Extracting Complete Resonance Characteristics From the Phase of Physical Signals

TL;DR

This paper introduces a new dimensionless quality function derived from the phase spectrum that fully characterizes resonances in wave physics, surpassing traditional amplitude-based methods by incorporating phase derivatives and complex plane singularities.

Contribution

It establishes a novel phase-based resonance characterization method valid for arbitrary response functions, including S-matrix components, without prior physical system knowledge.

Findings

The quality function is equivalent to the imaginary part of the Wigner-Smith time delay.

It can be computed numerically or analytically from poles and zeros in the complex plane.

Both singularities and zeros are necessary for complete resonance characterization.

Abstract

Resonances are common in wave physics and their full and rigorous characterization is crucial to correctly tailor the response of a system in both time and frequency domains.

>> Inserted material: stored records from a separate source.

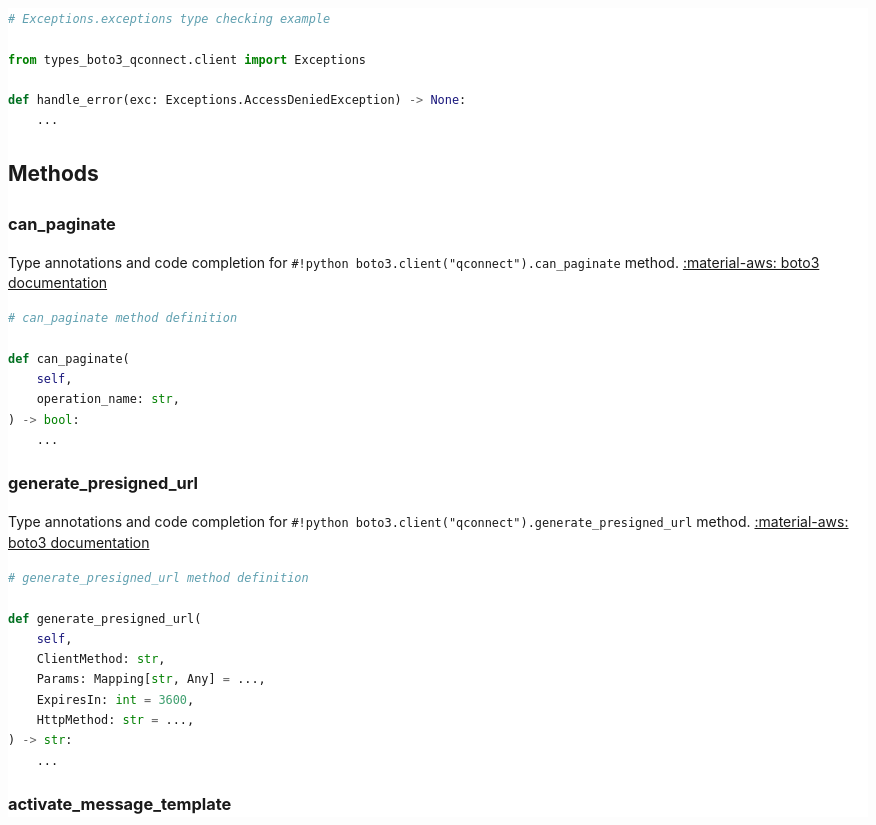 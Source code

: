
 ```python
# Exceptions.exceptions type checking example

from types_boto3_qconnect.client import Exceptions

def handle_error(exc: Exceptions.AccessDeniedException) -> None:
    ...
```


## Methods


### can\_paginate



Type annotations and code completion for `#!python boto3.client("qconnect").can_paginate` method.
[:material-aws: boto3 documentation](https://boto3.amazonaws.com/v1/documentation/api/latest/reference/services/qconnect/client/can_paginate.html)

```python
# can_paginate method definition

def can_paginate(
    self,
    operation_name: str,
) -> bool:
    ...
```


### generate\_presigned\_url



Type annotations and code completion for `#!python boto3.client("qconnect").generate_presigned_url` method.
[:material-aws: boto3 documentation](https://boto3.amazonaws.com/v1/documentation/api/latest/reference/services/qconnect/client/generate_presigned_url.html)

```python
# generate_presigned_url method definition

def generate_presigned_url(
    self,
    ClientMethod: str,
    Params: Mapping[str, Any] = ...,
    ExpiresIn: int = 3600,
    HttpMethod: str = ...,
) -> str:
    ...
```


### activate\_message\_template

However, they have been conventionally described by the quality factor, a real-valued number quantifying the sharpness of a single peak in the amplitude spectrum, and associated with a singularity in the complex frequency plane. But the amplitude of a physical signal does not hold all the information on the resonance and it has not been established that even the knowledge of the full distribution of singularities carries this information. Here we derive a dimensionless quality function that fully characterizes resonances from the knowledge of the phase spectrum of the signal. This function is driven by the spectral derivative of the phase. It is equivalent to the imaginary part of the Wigner-Smith time delay but it has the advantage of being valid for arbitrary response functions, including the components of the S-matrix. The spectral derivative of the phase can be calculated numerically from simulations or experimental acquisitions of the phase spectrum. Alternatively, it can be retrieved from the distribution of poles and zeros in the complex frequency plane through an analytic expression, which demonstrates that singularities do not suffice to fully characterize the resonances and that both singularities and zeros must be taken into account to retrieve the quality function. This approach permits to extract all the characteristics of resonances from arbitrary spectral response functions without a priori knowledge on the physical system.